Ousmane Dembélé wird am verletzten rechten Oberschenkel operiert. Der Franzose unterzieht sich am Dienstag, den 11. Februar, in Turku in Finnland der Operation, wie der FC Barcelona per Pressemitteilung verkündet hat. 

Wie lange der Flügelspieler anschließend ausfallen wird, werden die Katalanen nach der erfolgreichen Durchführung des chirurgischen Eingriffs verkünden. 
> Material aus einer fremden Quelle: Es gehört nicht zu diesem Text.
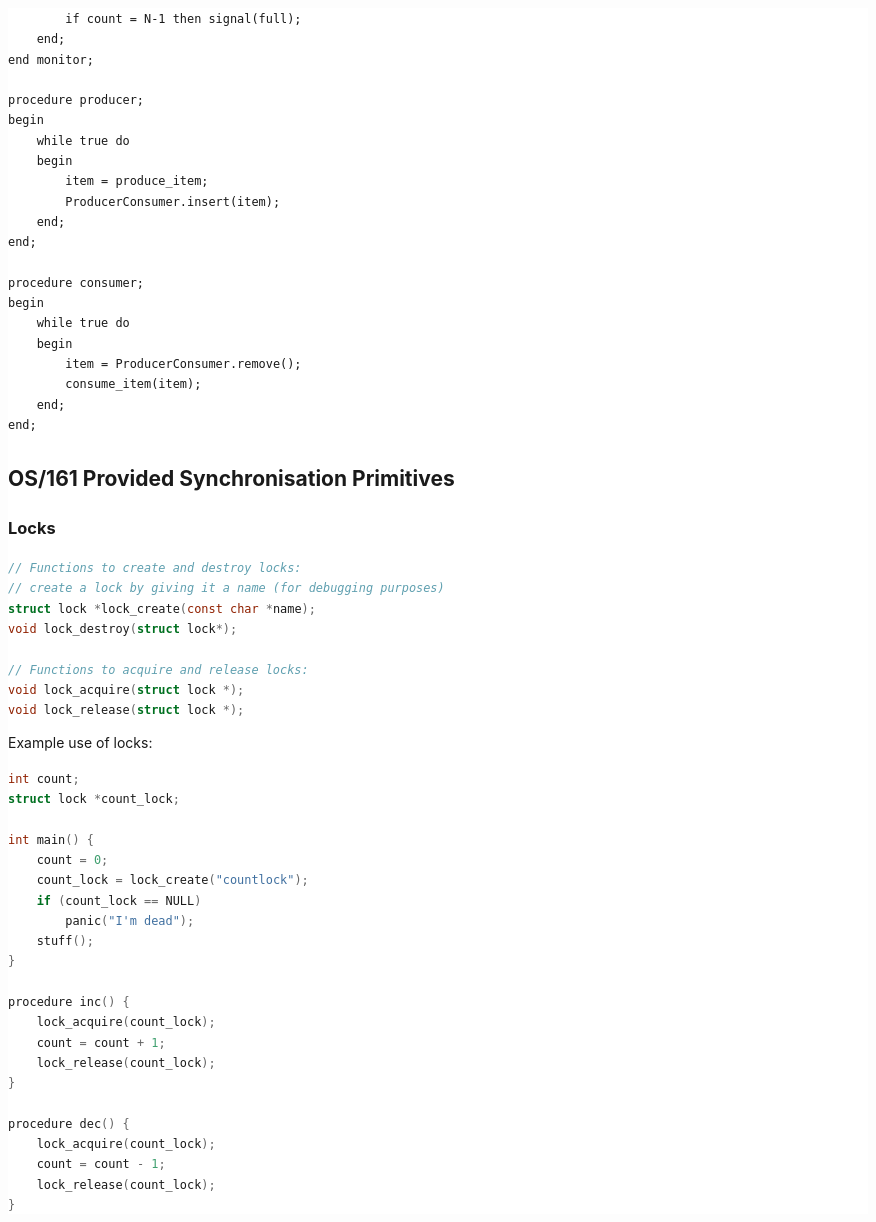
```
        if count = N-1 then signal(full);
    end;
end monitor;

procedure producer;
begin
    while true do
    begin
        item = produce_item;
        ProducerConsumer.insert(item);
    end;
end;

procedure consumer;
begin
    while true do
    begin
        item = ProducerConsumer.remove();
        consume_item(item);
    end;
end;
```

## OS/161 Provided Synchronisation Primitives

### Locks

``` C
// Functions to create and destroy locks:
// create a lock by giving it a name (for debugging purposes)
struct lock *lock_create(const char *name);
void lock_destroy(struct lock*);

// Functions to acquire and release locks:
void lock_acquire(struct lock *);
void lock_release(struct lock *);
```

Example use of locks:
``` C
int count;
struct lock *count_lock;

int main() {
    count = 0;
    count_lock = lock_create("countlock");
    if (count_lock == NULL)
        panic("I'm dead");
    stuff();
}

procedure inc() {
    lock_acquire(count_lock);
    count = count + 1;
    lock_release(count_lock);
}

procedure dec() {
    lock_acquire(count_lock);
    count = count - 1;
    lock_release(count_lock);
}
```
Dembélés alte Verletzung war Anfang der Woche im Aufbautraining wieder aufgebrochen, medizinische Tests hatten “eine komplette Ruptur des hinteren Muskels im rechten Oberschenkel” ergeben. Zuvor hatte der 22-Jährige die Muskelverletzung, die er sich ursprünglich im November im Champions-League-Spiel gegen Dortmund zugezogen hatte, konservativ behandeln lassen und dabei weite Teile der Reha in einer angesehenen Klinik in Katar verbracht.

Nun entschied sich der FC Barcelona also für eine Operation. Dembélés Ausfallzeit wird voraussichtlich einige Monate betragen, mit dem Saisonende wird bereits gerechnet.

Der FC Barcelona prüft daher aktuell die Statuten des spanischen Verbands RFEF – denn diese besagen, dass ein Verein einen Spieler außerhalb des Transferfensters nachverpflichten kann, sofern ein Spieler eine Langzeitverletzung erleiden sollte, die fünf Monate oder länger andauert.

Sondertransfer: Kommt Getafes Ángel?

Sollte die RFEF diese Sonderregulung im Fall Dembélé bestätigen, darf der FC Barcelona einen Spieler aus der ersten oder zweiten spanischen Liga oder einen vertragslosen Spieler verpflichten. In der K.-o.-Runde der Champions League wäre die Neuverpflichtung anschließend aber nicht spielberechtigt, da es sich lediglich um eine Sonderregelung der spanischen Liga handelt.

Spanischen Medienberichten zufolge hat Barça bereits einige Kandidaten für den Angriff im Blick. Darunter soll sich Getafes Stürmer Ángel Rodriguez befinden. Der 32-Jährige erzielte bislang neun Treffer in der Liga und drei in der Europa League und soll eine niedrige Ausstiegsklausel in Höhe von lediglich neun Millionen Euro besitzen. Einigt sich Barcelona mit dem Spieler, kann der abgebende Verein nichts dagegen machen, sofern Barça die Ausstiegsklausel aktiviert. Auf eben jene Art und Weise hatte der FC Sevilla im Winter Youssef En-Nesyri von CD Leganés verpflichtet.